### Try it
Write out every record below exactly as given. Leave the pictures out.

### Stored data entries
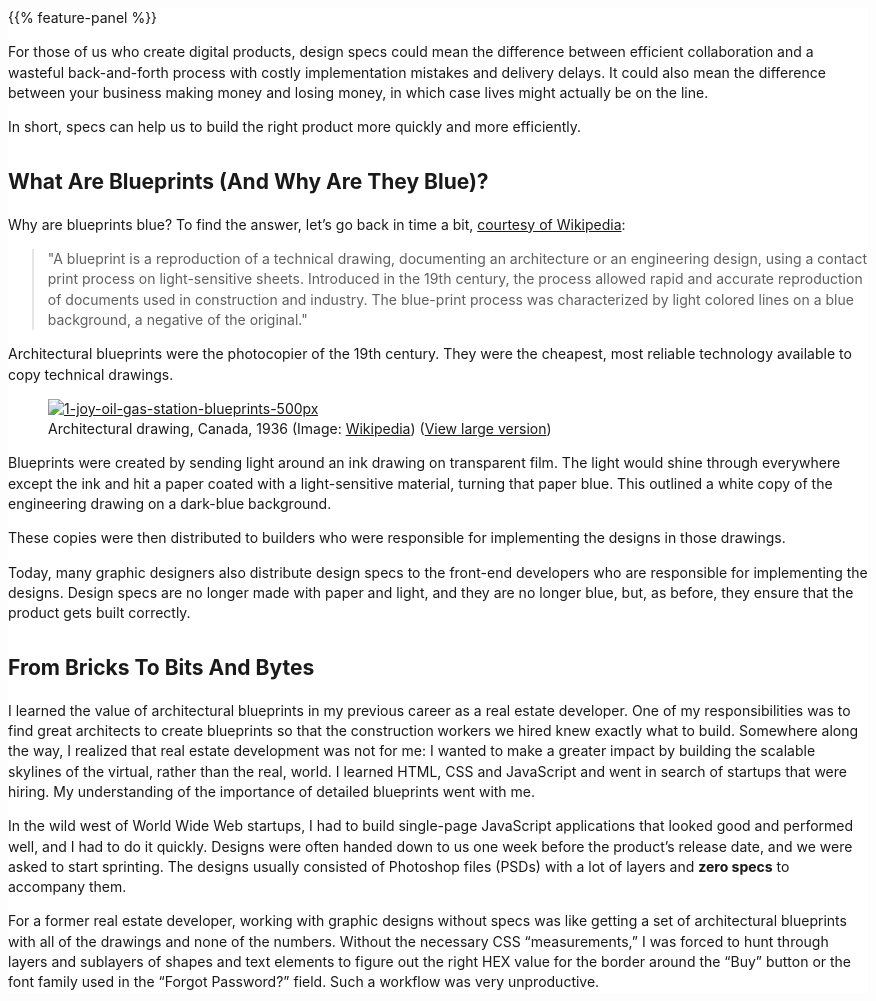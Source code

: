 {{% feature-panel %}}

For those of us who create digital products, design specs could mean the difference between efficient collaboration and a wasteful back-and-forth process with costly implementation mistakes and delivery delays. It could also mean the difference between your business making money and losing money, in which case lives might actually be on the line.

In short, specs can help us to build the right product more quickly and more efficiently.</p>

## What Are Blueprints (And Why Are They Blue)?

Why are blueprints blue? To find the answer, let’s go back in time a bit, <a href="https://en.wikipedia.org/wiki/Blueprint">courtesy of Wikipedia</a>:
<blockquote>"A blueprint is a reproduction of a technical drawing, documenting an architecture or an engineering design, using a contact print process on light-sensitive sheets. Introduced in the 19th century, the process allowed rapid and accurate reproduction of documents used in construction and industry. The blue-print process was characterized by light colored lines on a blue background, a negative of the original."</blockquote>

Architectural blueprints were the photocopier of the 19th century. They were the cheapest, most reliable technology available to copy technical drawings.</p>

<figure><a href="https://archive.smashing.media/assets/344dbf88-fdf9-42bb-adb4-46f01eedd629/966aa9c7-4ba5-44a4-8f7d-ae911c95419e/1-joy-oil-gas-station-blueprints-large.jpg"><img loading="lazy" decoding="async" src="https://archive.smashing.media/assets/344dbf88-fdf9-42bb-adb4-46f01eedd629/356dd827-9cac-4434-864a-1df143631727/1-joy-oil-gas-station-blueprints-500px.jpg" alt="1-joy-oil-gas-station-blueprints-500px" width="500" height="500" /></a><figcaption>Architectural drawing, Canada, 1936 (Image: <a href="https://en.wikipedia.org/wiki/File:Joy_Oil_gas_station_blueprints.jpg">Wikipedia</a>) (<a href="https://archive.smashing.media/assets/344dbf88-fdf9-42bb-adb4-46f01eedd629/966aa9c7-4ba5-44a4-8f7d-ae911c95419e/1-joy-oil-gas-station-blueprints-large.jpg">View large version</a>)</figcaption></figure>

Blueprints were created by sending light around an ink drawing on transparent film. The light would shine through everywhere except the ink and hit a paper coated with a light-sensitive material, turning that paper blue. This outlined a white copy of the engineering drawing on a dark-blue background.

These copies were then distributed to builders who were responsible for implementing the designs in those drawings.

Today, many graphic designers also distribute design specs to the front-end developers who are responsible for implementing the designs. Design specs are no longer made with paper and light, and they are no longer blue, but, as before, they ensure that the product gets built correctly.</p>

## From Bricks To Bits And Bytes

I learned the value of architectural blueprints in my previous career as a real estate developer. One of my responsibilities was to find great architects to create blueprints so that the construction workers we hired knew exactly what to build. Somewhere along the way, I realized that real estate development was not for me: I wanted to make a greater impact by building the scalable skylines of the virtual, rather than the real, world. I learned HTML, CSS and JavaScript and went in search of startups that were hiring. My understanding of the importance of detailed blueprints went with me.

In the wild west of World Wide Web startups, I had to build single-page JavaScript applications that looked good and performed well, and I had to do it quickly. Designs were often handed down to us one week before the product’s release date, and we were asked to start sprinting. The designs usually consisted of Photoshop files (PSDs) with a lot of layers and <strong>zero specs</strong> to accompany them.

For a former real estate developer, working with graphic designs without specs was like getting a set of architectural blueprints with all of the drawings and none of the numbers. Without the necessary CSS “measurements,” I was forced to hunt through layers and sublayers of shapes and text elements to figure out the right HEX value for the border around the “Buy” button or the font family used in the “Forgot Password?” field. Such a workflow was very unproductive.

### Answer box
Source code

: {{% feature-panel %}}

For those of us who create digital products, design specs could mean the difference between efficient collaboration and a wasteful back-and-forth process with costly implementation mistakes and delivery delays. It could also mean the difference between your business making money and losing money, in which case lives might actually be on the line.

In short, specs can help us to build the right product more quickly and more efficiently.</p>

## What Are Blueprints (And Why Are They Blue)?

Why are blueprints blue? To find the answer, let’s go back in time a bit, <a href="https://en.wikipedia.org/wiki/Blueprint">courtesy of Wikipedia</a>:
<blockquote>"A blueprint is a reproduction of a technical drawing, documenting an architecture or an engineering design, using a contact print process on light-sensitive sheets. Introduced in the 19th century, the process allowed rapid and accurate reproduction of documents used in construction and industry. The blue-print process was characterized by light colored lines on a blue background, a negative of the original."</blockquote>

Architectural blueprints were the photocopier of the 19th century. They were the cheapest, most reliable technology available to copy technical drawings.</p>

<figure><a href="https://archive.smashing.media/assets/344dbf88-fdf9-42bb-adb4-46f01eedd629/966aa9c7-4ba5-44a4-8f7d-ae911c95419e/1-joy-oil-gas-station-blueprints-large.jpg"><img loading="lazy" decoding="async" src="https://archive.smashing.media/assets/344dbf88-fdf9-42bb-adb4-46f01eedd629/356dd827-9cac-4434-864a-1df143631727/1-joy-oil-gas-station-blueprints-500px.jpg" alt="1-joy-oil-gas-station-blueprints-500px" width="500" height="500" /></a><figcaption>Architectural drawing, Canada, 1936 (Image: <a href="https://en.wikipedia.org/wiki/File:Joy_Oil_gas_station_blueprints.jpg">Wikipedia</a>) (<a href="https://archive.smashing.media/assets/344dbf88-fdf9-42bb-adb4-46f01eedd629/966aa9c7-4ba5-44a4-8f7d-ae911c95419e/1-joy-oil-gas-station-blueprints-large.jpg">View large version</a>)</figcaption></figure>

Blueprints were created by sending light around an ink drawing on transparent film. The light would shine through everywhere except the ink and hit a paper coated with a light-sensitive material, turning that paper blue. This outlined a white copy of the engineering drawing on a dark-blue background.

These copies were then distributed to builders who were responsible for implementing the designs in those drawings.

Today, many graphic designers also distribute design specs to the front-end developers who are responsible for implementing the designs. Design specs are no longer made with paper and light, and they are no longer blue, but, as before, they ensure that the product gets built correctly.</p>

## From Bricks To Bits And Bytes

I learned the value of architectural blueprints in my previous career as a real estate developer. One of my responsibilities was to find great architects to create blueprints so that the construction workers we hired knew exactly what to build. Somewhere along the way, I realized that real estate development was not for me: I wanted to make a greater impact by building the scalable skylines of the virtual, rather than the real, world. I learned HTML, CSS and JavaScript and went in search of startups that were hiring. My understanding of the importance of detailed blueprints went with me.

In the wild west of World Wide Web startups, I had to build single-page JavaScript applications that looked good and performed well, and I had to do it quickly. Designs were often handed down to us one week before the product’s release date, and we were asked to start sprinting. The designs usually consisted of Photoshop files (PSDs) with a lot of layers and <strong>zero specs</strong> to accompany them.

For a former real estate developer, working with graphic designs without specs was like getting a set of architectural blueprints with all of the drawings and none of the numbers. Without the necessary CSS “measurements,” I was forced to hunt through layers and sublayers of shapes and text elements to figure out the right HEX value for the border around the “Buy” button or the font family used in the “Forgot Password?” field. Such a workflow was very unproductive.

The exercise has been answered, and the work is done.